How do climate scientists share their research and data with the wider public in a way that non-specialists can understand? How do different communication strategies engage diverse audiences? How might art contribute to this urgent work? This panel discussion is held in conjunction with the spring Library Gallery exhibition, Anastasia Samoylova: FloodZone, and features the artist in conversation with scientists and media historians specializing in science communication.

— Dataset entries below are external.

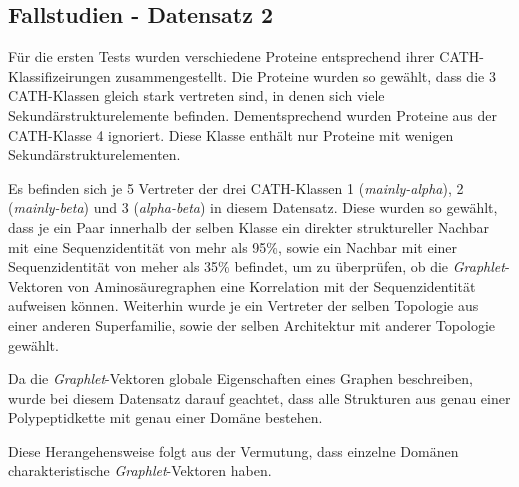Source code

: \documentclass{report}
\begin{document}
\subsection{Fallstudien  - Datensatz 2} 

F\"ur die ersten Tests wurden verschiedene Proteine entsprechend ihrer CATH-Klassifizeirungen zusammengestellt. Die Proteine wurden so gew\"ahlt, dass die 3 CATH-Klassen gleich stark vertreten sind, in denen sich viele Sekund\"arstrukturelemente befinden. Dementsprechend wurden Proteine aus der CATH-Klasse 4 ignoriert. Diese Klasse enth\"alt nur Proteine mit wenigen Sekund\"arstrukturelementen.

Es befinden sich je 5 Vertreter der drei CATH-Klassen 1 (\textit{mainly-alpha}), 2 (\textit{mainly-beta}) und 3 (\textit{alpha-beta}) in diesem Datensatz. Diese wurden so gew\"ahlt, dass je ein Paar innerhalb der selben Klasse ein direkter struktureller Nachbar mit eine Sequenzidentit\"at von mehr als 95\%, sowie ein Nachbar mit einer Sequenzidentit\"at von meher als 35\% befindet, um zu \"uberpr\"ufen, ob die \textit{Graphlet}-Vektoren von Aminos\"auregraphen eine Korrelation mit der Sequenzidentit\"at aufweisen k\"onnen.
Weiterhin wurde je ein Vertreter der selben Topologie aus einer anderen Superfamilie, sowie der selben Architektur mit anderer Topologie gew\"ahlt.
 
Da die \textit{Graphlet}-Vektoren globale Eigenschaften eines Graphen beschreiben, wurde bei diesem Datensatz darauf geachtet, dass alle Strukturen aus genau einer Polypeptidkette mit genau einer Dom\"ane bestehen.

Diese Herangehensweise folgt aus der Vermutung, dass einzelne Dom\"anen charakteristische \textit{Graphlet}-Vektoren haben. 
\\
\end{document}
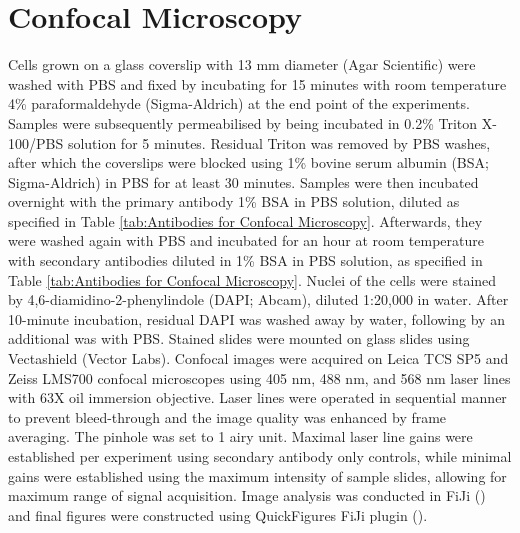 \section{Confocal Microscopy} \label{sec:Confocal Microscopy}
Cells grown on a glass coverslip with 13 mm diameter (Agar Scientific) were washed with PBS and fixed by incubating for 15 minutes with room temperature 4\% paraformaldehyde (Sigma-Aldrich) at the end point of the experiments. Samples were subsequently permeabilised by being incubated in 0.2\% Triton X-100/PBS solution for 5 minutes. Residual Triton was removed by PBS washes, after which the coverslips were blocked using 1\% bovine serum albumin (BSA; Sigma-Aldrich) in PBS for at least 30 minutes. Samples were then incubated overnight with the primary antibody 1\% BSA in PBS solution, diluted as specified in Table \ref{tab:Antibodies for Confocal Microscopy}. Afterwards, they were washed again with PBS and incubated for an hour at room temperature with secondary antibodies diluted in 1\% BSA in PBS solution, as specified in Table \ref{tab:Antibodies for Confocal Microscopy}. Nuclei of the cells were stained by 4,6-diamidino-2-phenylindole (DAPI; Abcam), diluted 1:20,000 in water. After 10-minute incubation, residual DAPI was washed away by water, following by an additional was with PBS. Stained slides were mounted on glass slides using Vectashield (Vector Labs). Confocal images were acquired on Leica TCS SP5 and Zeiss LMS700 confocal microscopes using 405 nm, 488 nm, and 568 nm laser lines with 63X oil immersion objective. Laser lines were operated in sequential manner to prevent bleed-through and the image quality was enhanced by frame averaging. The pinhole was set to 1 airy unit. Maximal laser line gains were established per experiment using secondary antibody only controls, while minimal gains were established using the maximum intensity of sample slides, allowing for maximum range of signal acquisition. Image analysis was conducted in FiJi (\cite{Schindelin2012Fiji:Analysis}) and final figures were constructed using QuickFigures FiJi plugin (\cite{Mazo2021QuickFigures:Figures}).


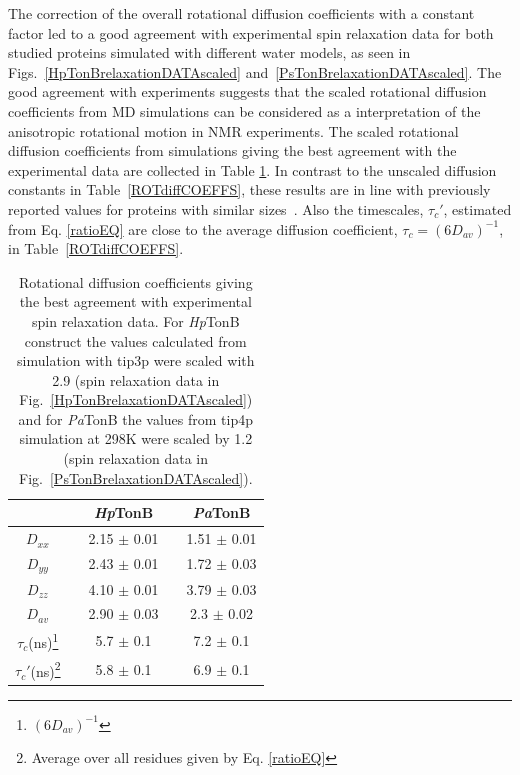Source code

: \documentclass[pre,aps,floatfix,authordate1-4,twocolumn]{revtex4-1}
\begin{document}
The correction of the overall rotational diffusion coefficients
with a constant factor led to a good agreement with experimental
spin relaxation data for both studied proteins simulated with different water models,
as seen in Figs.~\ref{HpTonBrelaxationDATAscaled} and~\ref{PsTonBrelaxationDATAscaled}.
The good agreement with experiments suggests that the scaled rotational diffusion coefficients
from MD simulations can be considered as a interpretation of the anisotropic rotational motion in NMR experiments.
The scaled rotational diffusion coefficients from simulations giving the best agreement
with the experimental data are collected in Table \ref{ROTdiffCOEFFSscaled}.
In contrast to the unscaled diffusion constants in Table~\ref{ROTdiffCOEFFS},
these results are in line with previously reported values for proteins
with similar sizes~\cite{krishnan98}. Also the timescales, $\tau_{c}'$, estimated from 
Eq. \ref{ratioEQ} are close to the average diffusion coefficient, $\tau_{c}=(6D_{av})^{-1}$,
in Table~\ref{ROTdiffCOEFFS}.
\begin{table}[!h]
  \centering
  \caption{Rotational diffusion coefficients giving the best agreement with experimental spin relaxation data.
    For {\it Hp}TonB construct the values calculated from simulation with tip3p were scaled with 2.9
    (spin relaxation data in Fig.~\ref{HpTonBrelaxationDATAscaled}) and  for {\it Pa}TonB
    the values from tip4p simulation at 298K were scaled by 1.2 (spin relaxation data in
    Fig.~\ref{PsTonBrelaxationDATAscaled}). 
  }\label{ROTdiffCOEFFSscaled}
  \begin{tabular}{c c c c c}
    &    &  {\it Hp}TonB  &  & {\it Pa}TonB \\
    \hline
    $D_{xx}$        &    &   2.15 $\pm$ 0.01  & & 1.51  $\pm$ 0.01\\
    $D_{yy}$        &    &  2.43  $\pm$ 0.01  & & 1.72  $\pm$ 0.03\\
    $D_{zz}$        &    &  4.10   $\pm$ 0.01 & & 3.79  $\pm$ 0.03\\
    $D_{av}$        &    &   2.90  $\pm$ 0.03  & & 2.3  $\pm$ 0.02\\
    $\tau_{c}$(ns)\footnote{$(6D_{av})^{-1}$}  &    &  5.7   $\pm$ 0.1  & & 7.2 $\pm$ 0.1 \\
    $\tau_{c}'$(ns)\footnote{Average over all residues given by Eq. \ref{ratioEQ}}  &    &  5.8   $\pm$ 0.1 & & 6.9   $\pm$ 0.1 \\
\end{tabular}
\end{table} 
\end{document}
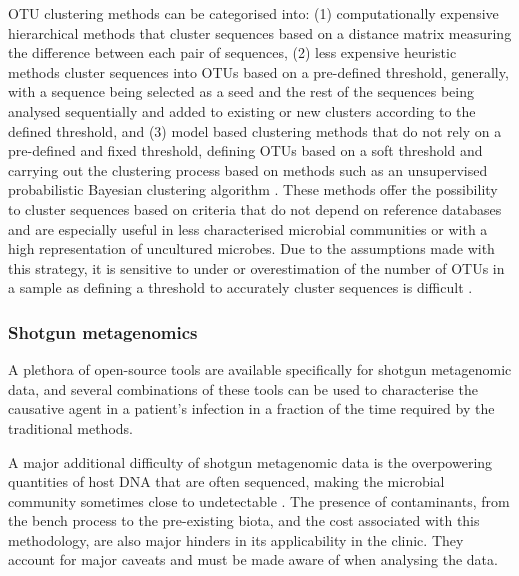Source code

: OTU clustering methods can be categorised into: (1) computationally expensive hierarchical methods that cluster sequences based on a distance matrix measuring the difference between each pair of sequences, (2) less expensive heuristic methods cluster sequences into OTUs based on a pre-defined threshold, generally, with a sequence being selected as a seed and the rest of the sequences being analysed sequentially and added to existing or new clusters according to the defined threshold, and (3) model based clustering methods that do not rely on a pre-defined and fixed threshold, defining OTUs based on a soft threshold and carrying out the clustering process based on methods such as an unsupervised probabilistic Bayesian clustering algorithm \citep{hao_clustering_2011}. These methods offer the possibility to cluster sequences based on criteria that do not depend on reference databases and are especially useful in less characterised microbial communities or with a high representation of uncultured microbes. Due to the assumptions made with this strategy, it is sensitive to under or overestimation of the number of OTUs in a sample as defining a threshold to accurately cluster sequences is difficult \citep{westcott_novo_2015}.

\subsubsection{Shotgun metagenomics} \label{ssec:_intro_shotgun_metagenomics_bioinfo}

A plethora of open-source tools are available specifically for shotgun metagenomic data, and several combinations of these tools can be used to characterise the causative agent in a patient's infection in a fraction of the time required by the traditional methods. 

A major additional difficulty of shotgun metagenomic data is the overpowering quantities of host DNA that are often sequenced, making the microbial community sometimes close to undetectable \citep{couto_critical_2018}.
The presence of contaminants, from the bench process to the pre-existing biota, and the cost associated with this methodology, are also major hinders in its applicability in the clinic.
They account for major caveats and must be made aware of when analysing the data.


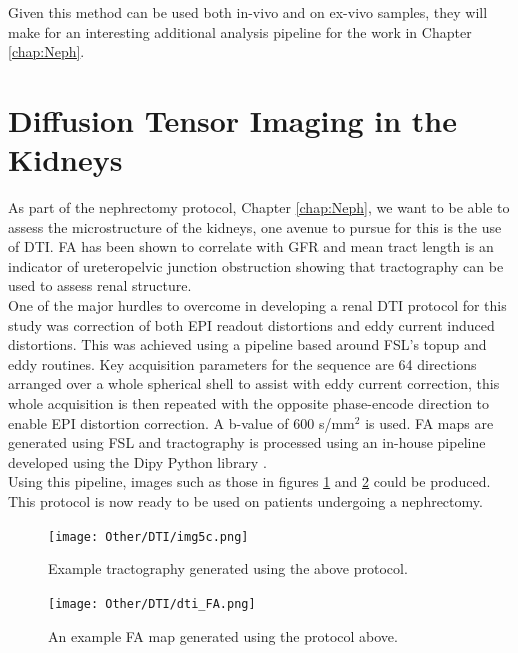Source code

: Given this method can be used both in-vivo and on ex-vivo samples, they will make for an interesting additional analysis pipeline for the work in Chapter \ref{chap:Neph}.

\newpage
\section{Diffusion Tensor Imaging in the Kidneys}
\label{sec:dti}
As part of the nephrectomy protocol, Chapter \ref{chap:Neph}, we want to be able to assess the microstructure of the kidneys, one avenue to pursue for this is the use of \ac{DTI}. \ac{FA} has been shown to correlate with \ac{GFR} \cite{liu_chronic_2015} and mean tract length is an indicator of ureteropelvic junction obstruction \cite{delgado_pilot_2019} showing that tractography can be used to assess renal structure.\\

One of the major hurdles to overcome in developing a renal \ac{DTI} protocol for this study was correction of both \ac{EPI} readout distortions and eddy current induced distortions. This was achieved using a pipeline based around \ac{FSL}'s topup \cite{andersson_how_2003, smith_advances_2004} and eddy \cite{andersson_integrated_2016} routines. Key acquisition parameters for the sequence are 64 directions arranged over a whole spherical shell to assist with eddy current correction, this whole acquisition is then repeated with the opposite phase-encode direction to enable \ac{EPI} distortion correction. A b-value of 600 s/mm$^2$ is used. \ac{FA} maps are generated using \ac{FSL} and tractography is processed using an in-house pipeline developed using the Dipy Python library \cite{garyfallidis_dipy_2014}.\\

Using this pipeline, images such as those in figures \ref{fig:dti_tracts} and \ref{fig:dti_fa} could be produced. This protocol is now ready to be used on patients undergoing a nephrectomy.

\begin{figure}[H]
	\centering
	\texttt{[image: Other/DTI/img5c.png]}
	\caption{Example tractography generated using the above protocol.}
	\label{fig:dti_tracts}
\end{figure}

\begin{figure}[H]
	\centering
	\texttt{[image: Other/DTI/dti\_FA.png]}
	\caption{An example \ac{FA} map generated using the protocol above.}
	\label{fig:dti_fa}
\end{figure}

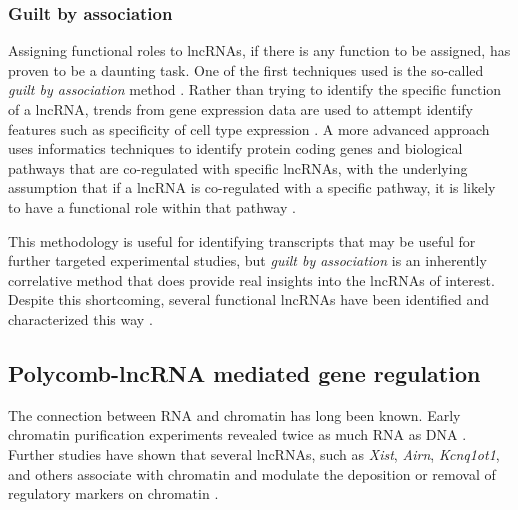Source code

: \subsubsection{Guilt by association}
Assigning functional roles to lncRNAs, if there is any function to be assigned, has proven to be a daunting task. One of the first techniques used is the so-called \emph{guilt by association} method \cite{Guttman2009ChromatinMammals,Rinn2012GenomeRNAs}. Rather than trying to identify the specific function of a lncRNA, trends from gene expression data are used to attempt identify features such as specificity of cell type expression \cite{Mercer2008SpecificBrain,Perron2017InExpression,Lefever2017DecodeRNA-Guilt-by-association}. A more advanced approach uses informatics techniques to identify protein coding genes and biological pathways that are co-regulated with specific lncRNAs, with the underlying assumption that if a lncRNA is co-regulated with a specific pathway, it is likely to have a functional role within that pathway \cite{Thiel2019IdentifyingAnalysis}. 

This methodology is useful for identifying transcripts that may be useful for further targeted experimental studies, but \emph{guilt by association} is an inherently correlative method that does provide real insights into the lncRNAs of interest. Despite this shortcoming, several functional lncRNAs have been identified and characterized this way \cite{Gupta2010LongMetastasis, Broadbent2011ALncRNAs}. 


\subsection{Polycomb-lncRNA mediated gene regulation}

The connection between RNA and chromatin has long been known. Early chromatin purification experiments revealed twice as much RNA as DNA \cite{Paul1975Chromatin-associatedEuchromatin}. Further studies have shown that several lncRNAs, such as \emph{Xist}, \emph{Airn}, \emph{Kcnq1ot1}, and others associate with chromatin and modulate the deposition or removal of regulatory markers on chromatin \cite{Schertzer2019LncRNA-InducedDNA,Pandey2008Kcnq1ot1Regulation,Sleutels2002TheGenes}. 

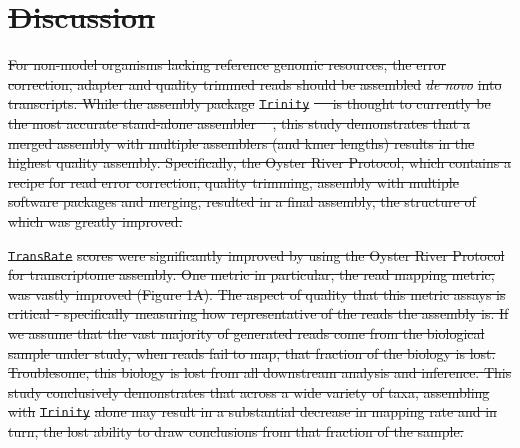 \documentclass[10pt,letterpaper]{article}
\providecommand{\DIFdeltex}[1]{{\protect\color{red}\sout{#1}}}                      %
\providecommand{\DIFdel}[1]{\texorpdfstring{\DIFdeltex{#1}}{}} %
\begin{document}
\textbf{%
} %

\section{\DIFdel{Discussion}}
\addtocounter{section}{-1}%

\DIFdel{For non-model organisms lacking reference genomic resources, the error correction, adapter and quality trimmed reads should be assembled }\textit{\DIFdel{de novo}} %
\DIFdel{into transcripts. While the assembly package }\texttt{\DIFdel{Trinity}} %
\DIFdel{\mbox{%
\citep{Haas:2013jq} }\hspace{0pt}%
is thought to currently be the most accurate stand-alone assembler \mbox{%
\citep{Li:2014cm}}\hspace{0pt}%
, this study demonstrates that a merged assembly with multiple assemblers (and kmer lengths) results in the highest quality assembly. Specifically, the Oyster River Protocol, which contains a recipe for read error correction, quality trimming, assembly with multiple software packages and merging, resulted in a final assembly, the structure of which was greatly improved. 
}%

\texttt{\DIFdel{TransRate}} %
\DIFdel{scores were significantly improved by using the Oyster River Protocol for transcriptome assembly. One metric in particular, the read mapping metric, was vastly improved (Figure 1A). The aspect of quality that this metric assays is critical - specifically measuring how representative of the reads the assembly is. If we assume that the vast majority of generated reads come from the biological sample under study, when reads fail to map, that fraction of the biology is lost. Troublesome, this biology is lost from all downstream analysis and inference. This study conclusively demonstrates that across a wide variety of taxa, assembling with }\texttt{\DIFdel{Trinity}} %
\DIFdel{alone may result in a substantial decrease in mapping rate and in turn, the lost ability to draw conclusions from that fraction of the sample. 
}%
\end{document}
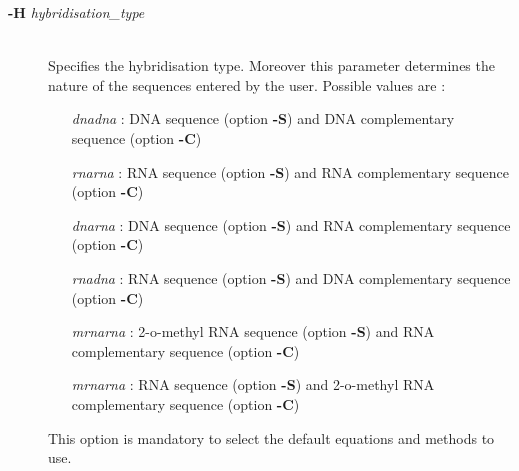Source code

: \documentclass{article}
\begin{document}
\begin{description}
\item [\textbf{-H} \textit{hybridisation\_type}]\mbox{}\\
  Specifies the hybridisation type. Moreover this parameter determines the nature of the sequences entered by the user.
  Possible values are :
  \begin{itemize}
  \item [\textit{dnadna}] : DNA sequence (option \textbf{-S}) and DNA complementary sequence (option \textbf{-C})
  \item [\textit{rnarna}] : RNA sequence (option \textbf{-S}) and RNA complementary sequence (option \textbf{-C})
  \item [\textit{dnarna}] : DNA sequence (option \textbf{-S}) and RNA complementary sequence (option \textbf{-C})
  \item [\textit{rnadna}] : RNA sequence (option \textbf{-S}) and DNA complementary sequence (option \textbf{-C})
  \item [\textit{mrnarna}] : 2-o-methyl RNA sequence (option \textbf{-S}) and RNA complementary sequence (option \textbf{-C})
  \item [\textit{mrnarna}] : RNA sequence (option \textbf{-S}) and 2-o-methyl RNA complementary sequence (option \textbf{-C})
  \end{itemize}
  This option is mandatory to select the default equations and methods to use.
\end{description}
\end{document}
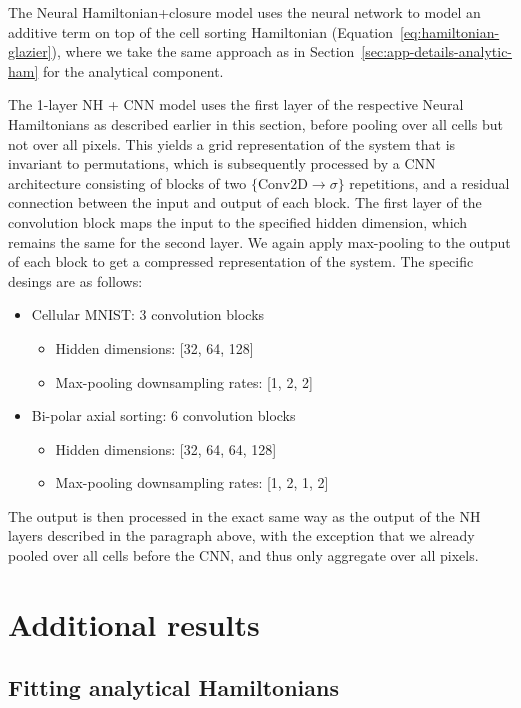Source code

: The Neural Hamiltonian+closure model uses the neural network to model an additive term on top of the cell sorting Hamiltonian (Equation~\ref{eq:hamiltonian-glazier}), where we take the same approach as in Section~\ref{sec:app-details-analytic-ham} for the analytical component.

The 1-layer NH + CNN model uses the first layer of the respective Neural Hamiltonians as described earlier in this section, before pooling over all cells but not over all pixels. This yields a grid representation of the system that is invariant to permutations, which is subsequently processed by a CNN architecture consisting of blocks of two $\{\text{Conv2D} \rightarrow \sigma\}$ repetitions, and a residual connection between the input and output of each block. The first layer of the convolution block maps the input to the specified hidden dimension, which remains the same for the second layer. We again apply max-pooling to the output of each block to get a compressed representation of the system. The specific desings are as follows:

\begin{itemize}
    \item Cellular MNIST: 3 convolution blocks
    \begin{itemize}
        \item Hidden dimensions: [32, 64, 128]
        \item Max-pooling downsampling rates: [1, 2, 2]
    \end{itemize}
    \item Bi-polar axial sorting: 6 convolution blocks
    \begin{itemize}
        \item Hidden dimensions: [32, 64, 64, 128]
        \item Max-pooling downsampling rates: [1, 2, 1, 2]
    \end{itemize}
\end{itemize}

The output is then processed in the exact same way as the output of the NH layers described in the paragraph above, with the exception that we already pooled over all cells before the CNN, and thus only aggregate over all pixels.


\section{Additional results}


\subsection{Fitting analytical Hamiltonians}\label{sec:app-exp-0-more-results}

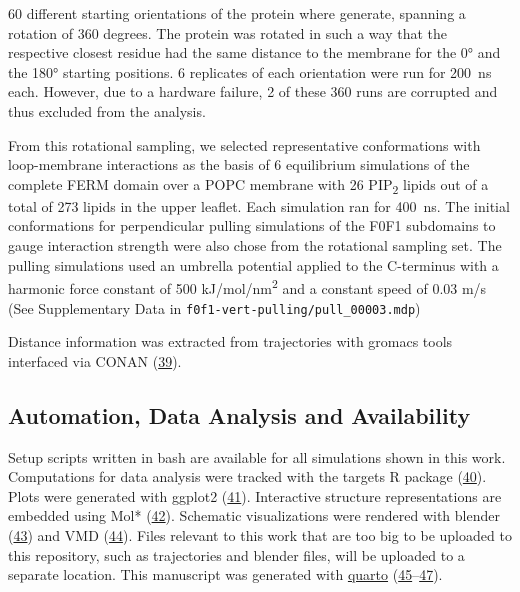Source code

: \documentclass[
  twocolumn]{biophys-new-mod}
\begin{document}
60 different starting orientations of the protein where generate,
spanning a rotation of 360 degrees. The protein was rotated in such a
way that the respective closest residue had the same distance to the
membrane for the 0° and the 180° starting positions. 6 replicates of
each orientation were run for 200~ns each. However, due to a hardware
failure, 2 of these 360 runs are corrupted and thus excluded from the
analysis.

From this rotational sampling, we selected representative conformations
with loop-membrane interactions as the basis of 6 equilibrium
simulations of the complete FERM domain over a POPC membrane with 26
PIP\textsubscript{2} lipids out of a total of 273 lipids in the upper
leaflet. Each simulation ran for 400~ns. The initial conformations for
perpendicular pulling simulations of the F0F1 subdomains to gauge
interaction strength were also chose from the rotational sampling set.
The pulling simulations used an umbrella potential applied to the
C-terminus with a harmonic force constant of 500
kJ/mol/nm\textsuperscript{2} and a constant speed of 0.03 m/s (See
Supplementary Data in \texttt{f0f1-vert-pulling/pull\_00003.mdp})

Distance information was extracted from trajectories with gromacs tools
interfaced via CONAN
(\protect\hyperlink{ref-mercadanteCONANToolDecode2018}{39}).

\hypertarget{automation-data-analysis-and-availability}{%
\subsection{Automation, Data Analysis and
Availability}\label{automation-data-analysis-and-availability}}

Setup scripts written in bash are available for all simulations shown in
this work. Computations for data analysis were tracked with the targets
R package (\protect\hyperlink{ref-landauTargetsPackageDynamic2021}{40}).
Plots were generated with ggplot2 (\protect\hyperlink{ref-ggplot}{41}).
Interactive structure representations are embedded using Mol*
(\protect\hyperlink{ref-molstar}{42}). Schematic visualizations were
rendered with blender (\protect\hyperlink{ref-blender}{43}) and VMD
(\protect\hyperlink{ref-vmd}{44}). Files relevant to this work that are
too big to be uploaded to this repository, such as trajectories and
blender files, will be uploaded to a separate location. This manuscript
was generated with \href{https://quarto.org/}{quarto}
(\protect\hyperlink{ref-quarto}{45}--\protect\hyperlink{ref-rbetterposter}{47}).
\end{document}
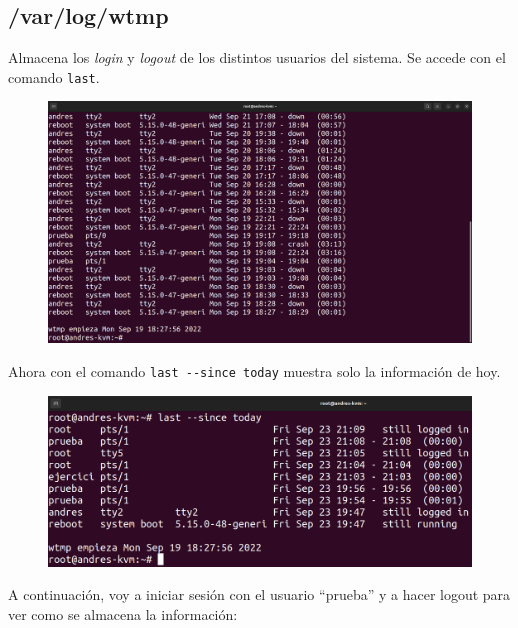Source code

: \documentclass{article}
\begin{document}

\subsection*{/var/log/wtmp}
Almacena los \textit{login} y \textit{logout} de los distintos usuarios del sistema. Se accede con el comando \verb|last|. 

\begin{figure}[H]
    \includegraphics[width=\textwidth]{imagenes/lastnormal.png}
\end{figure}

\bigskip

Ahora con el comando \verb|last --since today| muestra solo la información de hoy.

\begin{figure}[H]
    \includegraphics[width=\textwidth]{imagenes/lasttoday.png}
\end{figure}

\newpage

A continuación, voy a iniciar sesión con el usuario ``prueba'' y a hacer logout para ver como se almacena la información:
\end{document}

Low Lecture with Kevin Dawson

Albin O. Kuhn Library Gallery

The annual Low Lecture features Kevin Dawson, associate professor of history at the University of California, Merced, who will speak on Liquid Motion: Canoeing and Surfing in Atlantic Africa and the Diaspora, 1444–1888. “Liquid Motion” examines how African women and men perceived, understood, and interacted with oceans and rivers through swimming, underwater diving, surfing, canoe-making, and canoeing. Africans inspire us to rethink assumptions about maritime history, by considering maritime traditions that Westerns lacked. Enslaved Africans carried these maritime traditions to the Americas, where they used them to benefit their exploited lives and enslavers exploited them to generate wealth. This event is part of the Spring 2024 Social Sciences Forum.